== Exercise objective ==
All of the records below must be reproduced exactly, minus any pictures.

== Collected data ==
● ● ● ● ● ● ●

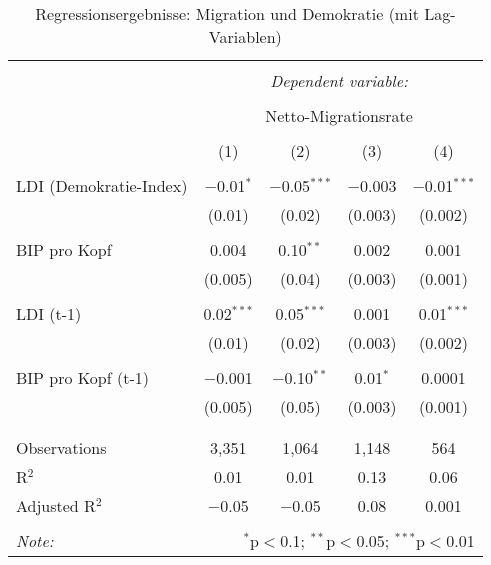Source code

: 
\begin{table}[!htbp] \centering 
  \caption{Regressionsergebnisse: Migration und Demokratie (mit Lag-Variablen)} 
  \label{} 
\scriptsize 
\begin{tabular}{@{\extracolsep{2pt}}lcccc} 
\\[-1.8ex]\hline 
\hline \\[-1.8ex] 
 & \multicolumn{4}{c}{\textit{Dependent variable:}} \\ 
\cline{2-5} 
\\[-1.8ex] & \multicolumn{4}{c}{Netto-Migrationsrate} \\ 
\\[-1.8ex] & (1) & (2) & (3) & (4)\\ 
\hline \\[-1.8ex] 
 LDI (Demokratie-Index) & $-$0.01$^{*}$ & $-$0.05$^{***}$ & $-$0.003 & $-$0.01$^{***}$ \\ 
  & (0.01) & (0.02) & (0.003) & (0.002) \\ 
  & & & & \\ 
 BIP pro Kopf & 0.004 & 0.10$^{**}$ & 0.002 & 0.001 \\ 
  & (0.005) & (0.04) & (0.003) & (0.001) \\ 
  & & & & \\ 
 LDI (t-1) & 0.02$^{***}$ & 0.05$^{***}$ & 0.001 & 0.01$^{***}$ \\ 
  & (0.01) & (0.02) & (0.003) & (0.002) \\ 
  & & & & \\ 
 BIP pro Kopf (t-1) & $-$0.001 & $-$0.10$^{**}$ & 0.01$^{*}$ & 0.0001 \\ 
  & (0.005) & (0.05) & (0.003) & (0.001) \\ 
  & & & & \\ 
\hline \\[-1.8ex] 
Observations & 3,351 & 1,064 & 1,148 & 564 \\ 
R$^{2}$ & 0.01 & 0.01 & 0.13 & 0.06 \\ 
Adjusted R$^{2}$ & $-$0.05 & $-$0.05 & 0.08 & 0.001 \\ 
\hline 
\hline \\[-1.8ex] 
\textit{Note:}  & \multicolumn{4}{r}{$^{*}$p$<$0.1; $^{**}$p$<$0.05; $^{***}$p$<$0.01} \\ 
\end{tabular} 
\end{table} 
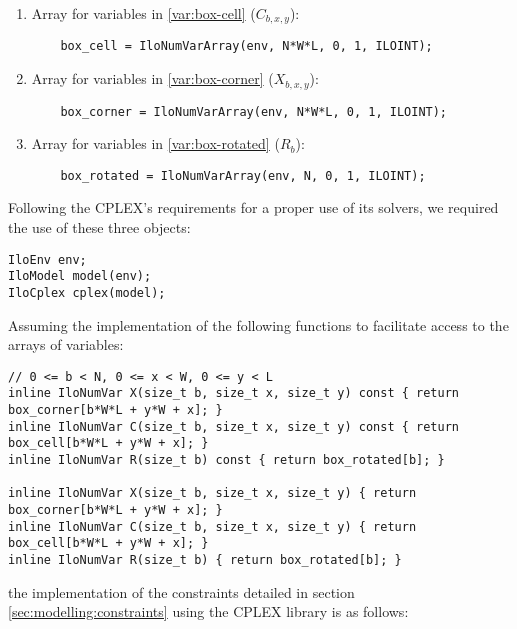 \begin{enumerate}
	\item Array for variables in \ref{var:box-cell} ($C_{b,x,y}$):
    
	{\NOINDENT \begin{lstlisting}
	box_cell = IloNumVarArray(env, N*W*L, 0, 1, ILOINT);
	\end{lstlisting}}
    
	\item Array for variables in \ref{var:box-corner} ($X_{b,x,y}$):
    
	{\NOINDENT \begin{lstlisting}
	box_corner = IloNumVarArray(env, N*W*L, 0, 1, ILOINT);
	\end{lstlisting}}
    
	\item Array for variables in \ref{var:box-rotated} ($R_b$):
    
	{\NOINDENT \begin{lstlisting}
	box_rotated = IloNumVarArray(env, N, 0, 1, ILOINT);
	\end{lstlisting}}
    
\end{enumerate}

Following the CPLEX's requirements for a proper use of its solvers, we required the
use of these three objects:

{\NOINDENT \begin{lstlisting}
IloEnv env;
IloModel model(env);
IloCplex cplex(model);
\end{lstlisting}}

Assuming the implementation of the following functions to facilitate
access to the arrays of variables:

{\NOINDENT \begin{lstlisting}
// 0 <= b < N, 0 <= x < W, 0 <= y < L
inline IloNumVar X(size_t b, size_t x, size_t y) const { return box_corner[b*W*L + y*W + x]; }
inline IloNumVar C(size_t b, size_t x, size_t y) const { return box_cell[b*W*L + y*W + x]; }
inline IloNumVar R(size_t b) const { return box_rotated[b]; }

inline IloNumVar X(size_t b, size_t x, size_t y) { return box_corner[b*W*L + y*W + x]; }
inline IloNumVar C(size_t b, size_t x, size_t y) { return box_cell[b*W*L + y*W + x]; }
inline IloNumVar R(size_t b) { return box_rotated[b]; }
\end{lstlisting}}

the implementation of the constraints detailed in section \ref{sec:modelling:constraints}
using the CPLEX library is as follows:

● ● ● ● ● ● ●

== Solution for this exercise ==
Source code

: 
\begin{table}[!htbp] \centering 
  \caption{Regressionsergebnisse: Migration und Demokratie (mit Lag-Variablen)} 
  \label{} 
\scriptsize 
\begin{tabular}{@{\extracolsep{2pt}}lcccc} 
\\[-1.8ex]\hline 
\hline \\[-1.8ex] 
 & \multicolumn{4}{c}{\textit{Dependent variable:}} \\ 
\cline{2-5} 
\\[-1.8ex] & \multicolumn{4}{c}{Netto-Migrationsrate} \\ 
\\[-1.8ex] & (1) & (2) & (3) & (4)\\ 
\hline \\[-1.8ex] 
 LDI (Demokratie-Index) & $-$0.01$^{*}$ & $-$0.05$^{***}$ & $-$0.003 & $-$0.01$^{***}$ \\ 
  & (0.01) & (0.02) & (0.003) & (0.002) \\ 
  & & & & \\ 
 BIP pro Kopf & 0.004 & 0.10$^{**}$ & 0.002 & 0.001 \\ 
  & (0.005) & (0.04) & (0.003) & (0.001) \\ 
  & & & & \\ 
 LDI (t-1) & 0.02$^{***}$ & 0.05$^{***}$ & 0.001 & 0.01$^{***}$ \\ 
  & (0.01) & (0.02) & (0.003) & (0.002) \\ 
  & & & & \\ 
 BIP pro Kopf (t-1) & $-$0.001 & $-$0.10$^{**}$ & 0.01$^{*}$ & 0.0001 \\ 
  & (0.005) & (0.05) & (0.003) & (0.001) \\ 
  & & & & \\ 
\hline \\[-1.8ex] 
Observations & 3,351 & 1,064 & 1,148 & 564 \\ 
R$^{2}$ & 0.01 & 0.01 & 0.13 & 0.06 \\ 
Adjusted R$^{2}$ & $-$0.05 & $-$0.05 & 0.08 & 0.001 \\ 
\hline 
\hline \\[-1.8ex] 
\textit{Note:}  & \multicolumn{4}{r}{$^{*}$p$<$0.1; $^{**}$p$<$0.05; $^{***}$p$<$0.01} \\ 
\end{tabular} 
\end{table} 
 \begin{enumerate}
	\item Array for variables in \ref{var:box-cell} ($C_{b,x,y}$):
    
	{\NOINDENT \begin{lstlisting}
	box_cell = IloNumVarArray(env, N*W*L, 0, 1, ILOINT);
	\end{lstlisting}}
    
	\item Array for variables in \ref{var:box-corner} ($X_{b,x,y}$):
    
	{\NOINDENT \begin{lstlisting}
	box_corner = IloNumVarArray(env, N*W*L, 0, 1, ILOINT);
	\end{lstlisting}}
    
	\item Array for variables in \ref{var:box-rotated} ($R_b$):
    
	{\NOINDENT \begin{lstlisting}
	box_rotated = IloNumVarArray(env, N, 0, 1, ILOINT);
	\end{lstlisting}}
    
\end{enumerate}

Following the CPLEX's requirements for a proper use of its solvers, we required the
use of these three objects:

{\NOINDENT \begin{lstlisting}
IloEnv env;
IloModel model(env);
IloCplex cplex(model);
\end{lstlisting}}

Assuming the implementation of the following functions to facilitate
access to the arrays of variables:

{\NOINDENT \begin{lstlisting}
// 0 <= b < N, 0 <= x < W, 0 <= y < L
inline IloNumVar X(size_t b, size_t x, size_t y) const { return box_corner[b*W*L + y*W + x]; }
inline IloNumVar C(size_t b, size_t x, size_t y) const { return box_cell[b*W*L + y*W + x]; }
inline IloNumVar R(size_t b) const { return box_rotated[b]; }

inline IloNumVar X(size_t b, size_t x, size_t y) { return box_corner[b*W*L + y*W + x]; }
inline IloNumVar C(size_t b, size_t x, size_t y) { return box_cell[b*W*L + y*W + x]; }
inline IloNumVar R(size_t b) { return box_rotated[b]; }
\end{lstlisting}}

the implementation of the constraints detailed in section \ref{sec:modelling:constraints}
using the CPLEX library is as follows:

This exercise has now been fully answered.